Preprocessing Before JPEG Compression

JPEG is the most common format for saving pictures. JPEG is a LOSSY format, which means some of the information is lost after compression.

Abstract
JPEG is the most common format for saving pictures. JPEG is a LOSSY format, which means some of the information is lost after compression.
If compressing with low quality JPEG, distortions appear in the image. The reason is that the high frequencies in the picture are lost and therefore mainly edges are affected.
This project aims to reduce the side affects of JPEG. The way suggested is to preprocess the image before compressing and to save some of the information in a separate file, such that the picture compressed has less edges than the original picture. In the process of reconstruction both files will be used to rebuild the original image.

Initial Algorithm
The whole process deals with only gray-scale images.
The algorithm suggested works the following way:

Compressing

Divide the picture to blocks 8*8. The picture is divided that way because JPEG works this way. When dealing with blocks that size, it is most likely there are only one or two main levels of intensity in the block. There are two main levels if the block contains an edge, and only one level if the block doesn’t contain an edge
For each block, it is determined whether the block contains one or two main levels of intensity in the following way:

1. Set a parameter threshold
2. Operate max-lloyd algorithm with two intensity levels on the block
3. Check if the absolute difference between the two levels is bigger than the threshold. If yes, there are two main levels of intensity. If not there is one main level of intensity, the mean value of the block

Create a binary block with the one or two levels of intensity.

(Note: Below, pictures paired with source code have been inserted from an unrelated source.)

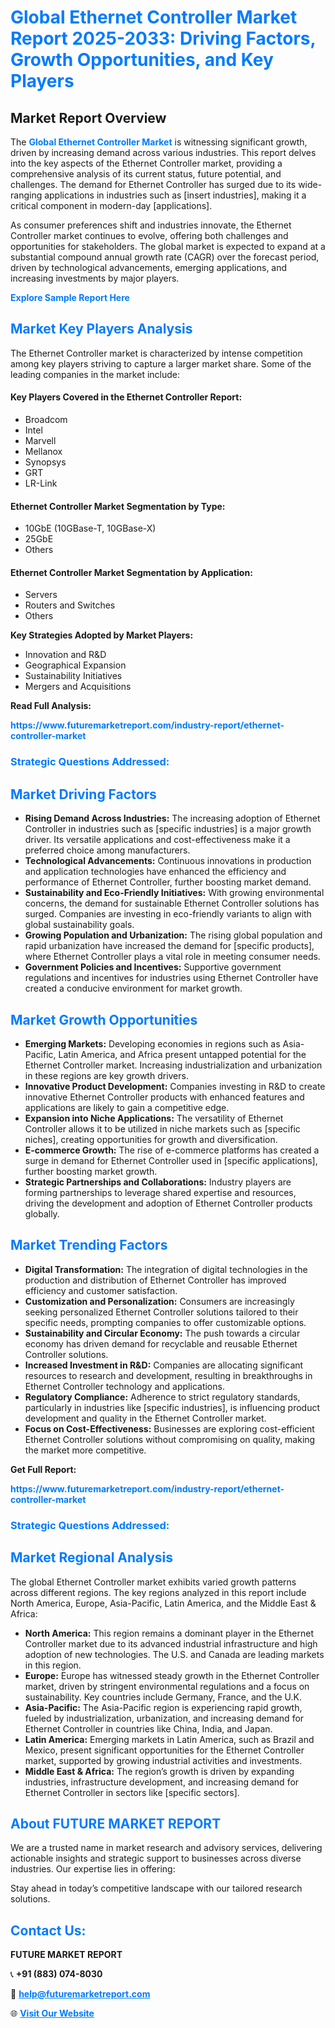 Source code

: <h1 style="color: #007BFF;">Global Ethernet Controller Market Report 2025-2033: Driving Factors, Growth Opportunities, and Key Players</h1>

<section id="overview">
<h2>Market Report Overview</h2>
<p>The <a href="https://www.futuremarketreport.com/industry-report/ethernet-controller-market" style="color: #007BFF; text-decoration: none;"><strong>Global Ethernet Controller Market</strong></a> is witnessing significant growth, driven by increasing demand across various industries. This report delves into the key aspects of the Ethernet Controller market, providing a comprehensive analysis of its current status, future potential, and challenges. The demand for Ethernet Controller has surged due to its wide-ranging applications in industries such as [insert industries], making it a critical component in modern-day [applications].</p>
<p>As consumer preferences shift and industries innovate, the Ethernet Controller market continues to evolve, offering both challenges and opportunities for stakeholders. The global market is expected to expand at a substantial compound annual growth rate (CAGR) over the forecast period, driven by technological advancements, emerging applications, and increasing investments by major players.</p>
</section>

<section id="overview">
<p><a href="https://www.futuremarketreport.com/request-sample/reportId=57132" style="color: #007BFF; text-decoration: none;"><strong>Explore Sample Report Here</strong></a></p>
</section>

<section id="key-players">
<h2 style="color: #007BFF;">Market Key Players Analysis</h2>
<p>The Ethernet Controller market is characterized by intense competition among key players striving to capture a larger market share. Some of the leading companies in the market include:</p>
<h4>Key Players Covered in the Ethernet Controller Report:</h4>
<ul><li>Broadcom</li><li>Intel</li><li>Marvell</li><li>Mellanox</li><li>Synopsys</li><li>GRT</li><li>LR-Link</li></ul>
<h4>Ethernet Controller Market Segmentation by Type:</h4>
<ul><li>10GbE (10GBase-T, 10GBase-X)</li><li>25GbE</li><li>Others</li></ul>

<h4>Ethernet Controller Market Segmentation by Application:</h4>
<ul><li>Servers</li><li>Routers and Switches</li><li>Others</li></ul>
<p><strong>Key Strategies Adopted by Market Players:</strong></p>
<ul>
<li>Innovation and R&D</li>
<li>Geographical Expansion</li>
<li>Sustainability Initiatives</li>
<li>Mergers and Acquisitions</li>
</ul>
</section>

<section>
<p><strong>Read Full Analysis: </strong></p><a href="https://www.futuremarketreport.com/industry-report/ethernet-controller-market" style="color: #007BFF; text-decoration: none;"><strong>https://www.futuremarketreport.com/industry-report/ethernet-controller-market</strong></a>
<h3 style="color: #007BFF;">Strategic Questions Addressed:</h3>
</section>

<section id="driving-factors">
<h2 style="color: #007BFF;">Market Driving Factors</h2>
<ul>
<li><strong>Rising Demand Across Industries:</strong> The increasing adoption of Ethernet Controller in industries such as [specific industries] is a major growth driver. Its versatile applications and cost-effectiveness make it a preferred choice among manufacturers.</li>
<li><strong>Technological Advancements:</strong> Continuous innovations in production and application technologies have enhanced the efficiency and performance of Ethernet Controller, further boosting market demand.</li>
<li><strong>Sustainability and Eco-Friendly Initiatives:</strong> With growing environmental concerns, the demand for sustainable Ethernet Controller solutions has surged. Companies are investing in eco-friendly variants to align with global sustainability goals.</li>
<li><strong>Growing Population and Urbanization:</strong> The rising global population and rapid urbanization have increased the demand for [specific products], where Ethernet Controller plays a vital role in meeting consumer needs.</li>
<li><strong>Government Policies and Incentives:</strong> Supportive government regulations and incentives for industries using Ethernet Controller have created a conducive environment for market growth.</li>
</ul>
</section>

<section id="growth-opportunities">
<h2 style="color: #007BFF;">Market Growth Opportunities</h2>
<ul>
<li><strong>Emerging Markets:</strong> Developing economies in regions such as Asia-Pacific, Latin America, and Africa present untapped potential for the Ethernet Controller market. Increasing industrialization and urbanization in these regions are key growth drivers.</li>
<li><strong>Innovative Product Development:</strong> Companies investing in R&D to create innovative Ethernet Controller products with enhanced features and applications are likely to gain a competitive edge.</li>
<li><strong>Expansion into Niche Applications:</strong> The versatility of Ethernet Controller allows it to be utilized in niche markets such as [specific niches], creating opportunities for growth and diversification.</li>
<li><strong>E-commerce Growth:</strong> The rise of e-commerce platforms has created a surge in demand for Ethernet Controller used in [specific applications], further boosting market growth.</li>
<li><strong>Strategic Partnerships and Collaborations:</strong> Industry players are forming partnerships to leverage shared expertise and resources, driving the development and adoption of Ethernet Controller products globally.</li>
</ul>
</section>

<section id="trending-factors">
<h2 style="color: #007BFF;">Market Trending Factors</h2>
<ul>
<li><strong>Digital Transformation:</strong> The integration of digital technologies in the production and distribution of Ethernet Controller has improved efficiency and customer satisfaction.</li>
<li><strong>Customization and Personalization:</strong> Consumers are increasingly seeking personalized Ethernet Controller solutions tailored to their specific needs, prompting companies to offer customizable options.</li>
<li><strong>Sustainability and Circular Economy:</strong> The push towards a circular economy has driven demand for recyclable and reusable Ethernet Controller solutions.</li>
<li><strong>Increased Investment in R&D:</strong> Companies are allocating significant resources to research and development, resulting in breakthroughs in Ethernet Controller technology and applications.</li>
<li><strong>Regulatory Compliance:</strong> Adherence to strict regulatory standards, particularly in industries like [specific industries], is influencing product development and quality in the Ethernet Controller market.</li>
<li><strong>Focus on Cost-Effectiveness:</strong> Businesses are exploring cost-efficient Ethernet Controller solutions without compromising on quality, making the market more competitive.</li>
</ul>
</section>

<section>
<p><strong>Get Full Report: </strong></p><a href="https://www.futuremarketreport.com/industry-report/ethernet-controller-market" style="color: #007BFF; text-decoration: none;"><strong>https://www.futuremarketreport.com/industry-report/ethernet-controller-market</strong></a>
<h3 style="color: #007BFF;">Strategic Questions Addressed:</h3>
</section>


<section id="regional-analysis">
<h2 style="color: #007BFF;">Market Regional Analysis</h2>
<p>The global Ethernet Controller market exhibits varied growth patterns across different regions. The key regions analyzed in this report include North America, Europe, Asia-Pacific, Latin America, and the Middle East & Africa:</p>
<ul>
<li><strong>North America:</strong> This region remains a dominant player in the Ethernet Controller market due to its advanced industrial infrastructure and high adoption of new technologies. The U.S. and Canada are leading markets in this region.</li>
<li><strong>Europe:</strong> Europe has witnessed steady growth in the Ethernet Controller market, driven by stringent environmental regulations and a focus on sustainability. Key countries include Germany, France, and the U.K.</li>
<li><strong>Asia-Pacific:</strong> The Asia-Pacific region is experiencing rapid growth, fueled by industrialization, urbanization, and increasing demand for Ethernet Controller in countries like China, India, and Japan.</li>
<li><strong>Latin America:</strong> Emerging markets in Latin America, such as Brazil and Mexico, present significant opportunities for the Ethernet Controller market, supported by growing industrial activities and investments.</li>
<li><strong>Middle East & Africa:</strong> The region’s growth is driven by expanding industries, infrastructure development, and increasing demand for Ethernet Controller in sectors like [specific sectors].</li>
</ul>
</section>

<footer>
<h2 style="color: #007BFF;">About FUTURE MARKET REPORT</h2>
<p>We are a trusted name in market research and advisory services, delivering actionable insights and strategic support to businesses across diverse industries. Our expertise lies in offering:</p>

<p>Stay ahead in today’s competitive landscape with our tailored research solutions.</p>

<h2 style="color: #007BFF;">Contact Us:</h2>
<p><strong>FUTURE MARKET REPORT</strong></p>
<p>📞 <strong>+91 (883) 074-8030</strong></p>
<p>📧 <strong><a href="mailto:help@futuremarketreport.com" style="color: #007BFF;">help@futuremarketreport.com</a></strong></p>
<p>🌐 <strong><a href="https://www.futuremarketreport.com/" style="color: #007BFF;">Visit Our Website</a></strong></p>
</footer>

A binary block corresponding to a block without an edge will have one level of intensity, while a binary block corresponding to a block with an edge will have two levels of intensity as determined by Max-Lloyd algorithm. After having this process for each one of the blocks, a “multi-binary” picture is created
Subtract the multi-binary picture from the original, to get a “difference picture”. This picture has fewer edges that the original picture
Compress the multi-binary image with PNG (lossless compression). Compress the difference picture with JPEG compression
Note: the parameter threshold has a crucial effect. Small threshold à more blocks will have two levels of intensity in the binary picture and more edges are detected. Big threshold à less blocks have two levels of intensity and less edges are detected

Reconstruction
Open the compressed difference picture, and add to the multi-binary picture.

Demonstration

Difference block

Multi-binary block

Original block

Results
Threshold is set to 60

a. size of files vs. quality b. MSE vs. quality
The size of files (Multi-binary+Differences) is bigger than the single JPEG picture.
The MSE is bigger than with JPEG.
According to the results our algorithm is worse than JPEG in all aspects.
One of the assumptions was that the edges are clear, one pixel clearly belongs to one object and another to the other object. However, it is usually not so. Usually in photographs there is an edge that consists of one-two pixels with intermediate values. Those pixels will have values different from their surrounding in the differences picture. Therefore the JPEG compression does not work well for the differences picture.
The goal is to change the multi-binary picture such that it will be closer to the original picture.

Improved algorithm

After acquiring the multi-binary picture, operate a LP algorithm so the edges are less clear. Then subtract it from the original image. Now the multi-binary after LP picture is closer to the original picture, therefore the differences picture is smoother
The LP algorithm: for each block of the multi-binary picture, filter it with several LP filters and compute the absolute mean error between the filtered binary block and the original block. The filter that minimized the error is chosen
Save the multi-binary picture (before filtering), the differences picture, and a weights file

Reconstruction
Filter the multi-binary picture according to the weights file. Then add the differences picture.

Demonstration

Original picture

Multi-binary picture

Differences with initial algorithm

Differences with improved algorithm

Results

a. size of files vs. quality b. MSE vs. quality

a. The size of files (Multi-binary+Differences) is bigger than the single JPEG picture.
b. The MSE is smaller than with JPEG for small quality.

Conclusion
After improving the algorithm the results are still not satisfying.
When the quality of JPEG compression is high, our algorithm is limited with the improvement it can afford.
When the quality of JPEG compression is low, the size of file using regular JPEG compression is very small thus the files in our algorithm are much bigger.
It is hard to find cases in which our algorithm is better than JPEG comparing size of file – MSE.

Acknowledgement
We would like to thank Ari Shenhar for supervising this project. Our acknowledgement goes also to the laboratory staff and to the Ollendorff Minerva Center for their support.